Action item: Filter the entries down to the lines holding "description", then copy those lines.

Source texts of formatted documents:

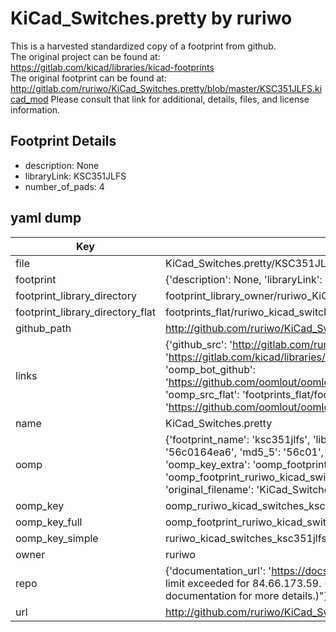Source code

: # KiCad_Switches.pretty by ruriwo  
This is a harvested standardized copy of a footprint from github.  
The original project can be found at:  
https://gitlab.com/kicad/libraries/kicad-footprints  
The original footprint can be found at:
http://gitlab.com/ruriwo/KiCad_Switches.pretty/blob/master/KSC351JLFS.kicad_mod
Please consult that link for additional, details, files, and license information.  
## Footprint Details
* description: None  
* libraryLink: KSC351JLFS  
* number_of_pads: 4  
## yaml dump  
| Key | Value |  
| --- | --- |  
| file | KiCad_Switches.pretty/KSC351JLFS.kicad_mod |  
| footprint | {'description': None, 'libraryLink': 'KSC351JLFS', 'number_of_pads': 4} |  
| footprint_library_directory | footprint_library_owner/ruriwo_KiCad_Switches.pretty |  
| footprint_library_directory_flat | footprints_flat/ruriwo_kicad_switches_ksc351jlfs/working |  
| github_path | http://github.com/ruriwo/KiCad_Switches.pretty/blob/master/KSC351JLFS.kicad_mod |  
| links | {'github_src': 'http://gitlab.com/ruriwo/KiCad_Switches.pretty/blob/master/KSC351JLFS.kicad_mod', 'github_src_repo': 'https://gitlab.com/kicad/libraries/kicad-footprints', 'oomp_bot': 'footprints/ruriwo_kicad_switches_ksc351jlfs/working', 'oomp_bot_github': 'https://github.com/oomlout/oomlout_oomp_footprint_bot/tree/main/footprints/ruriwo_kicad_switches_ksc351jlfs/working', 'oomp_src_flat': 'footprints_flat/footprints_flat/ruriwo_kicad_switches_ksc351jlfs/working', 'oomp_src_flat_github': 'https://github.com/oomlout/oomlout_oomp_footprint_src/tree/main/footprints_flat/ruriwo_kicad_switches_ksc351jlfs/working'} |  
| name | KiCad_Switches.pretty |  
| oomp | {'footprint_name': 'ksc351jlfs', 'library_name': 'kicad_switches', 'md5': '56c0164ea6f8b0fe42156b6825e2b03b', 'md5_10': '56c0164ea6', 'md5_5': '56c01', 'md5_6': '56c016', 'oomp_key': 'oomp_ruriwo_kicad_switches_ksc351jlfs', 'oomp_key_extra': 'oomp_footprint_ruriwo_kicad_switches_ksc351jlfs', 'oomp_key_full': 'oomp_footprint_ruriwo_kicad_switches_ksc351jlfs_56c016', 'oomp_key_simple': 'ruriwo_kicad_switches_ksc351jlfs', 'original_filename': 'KiCad_Switches.pretty/KSC351JLFS.kicad_mod', 'owner_name': 'ruriwo'} |  
| oomp_key | oomp_ruriwo_kicad_switches_ksc351jlfs |  
| oomp_key_full | oomp_footprint_ruriwo_kicad_switches_ksc351jlfs |  
| oomp_key_simple | ruriwo_kicad_switches_ksc351jlfs |  
| owner | ruriwo |  
| repo | {'documentation_url': 'https://docs.github.com/rest/overview/resources-in-the-rest-api#rate-limiting', 'message': "API rate limit exceeded for 84.66.173.59. (But here's the good news: Authenticated requests get a higher rate limit. Check out the documentation for more details.)"} |  
| url | http://github.com/ruriwo/KiCad_Switches.pretty |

Task output:
* description: None  
| footprint | {'description': None, 'libraryLink': 'KSC351JLFS', 'number_of_pads': 4} |  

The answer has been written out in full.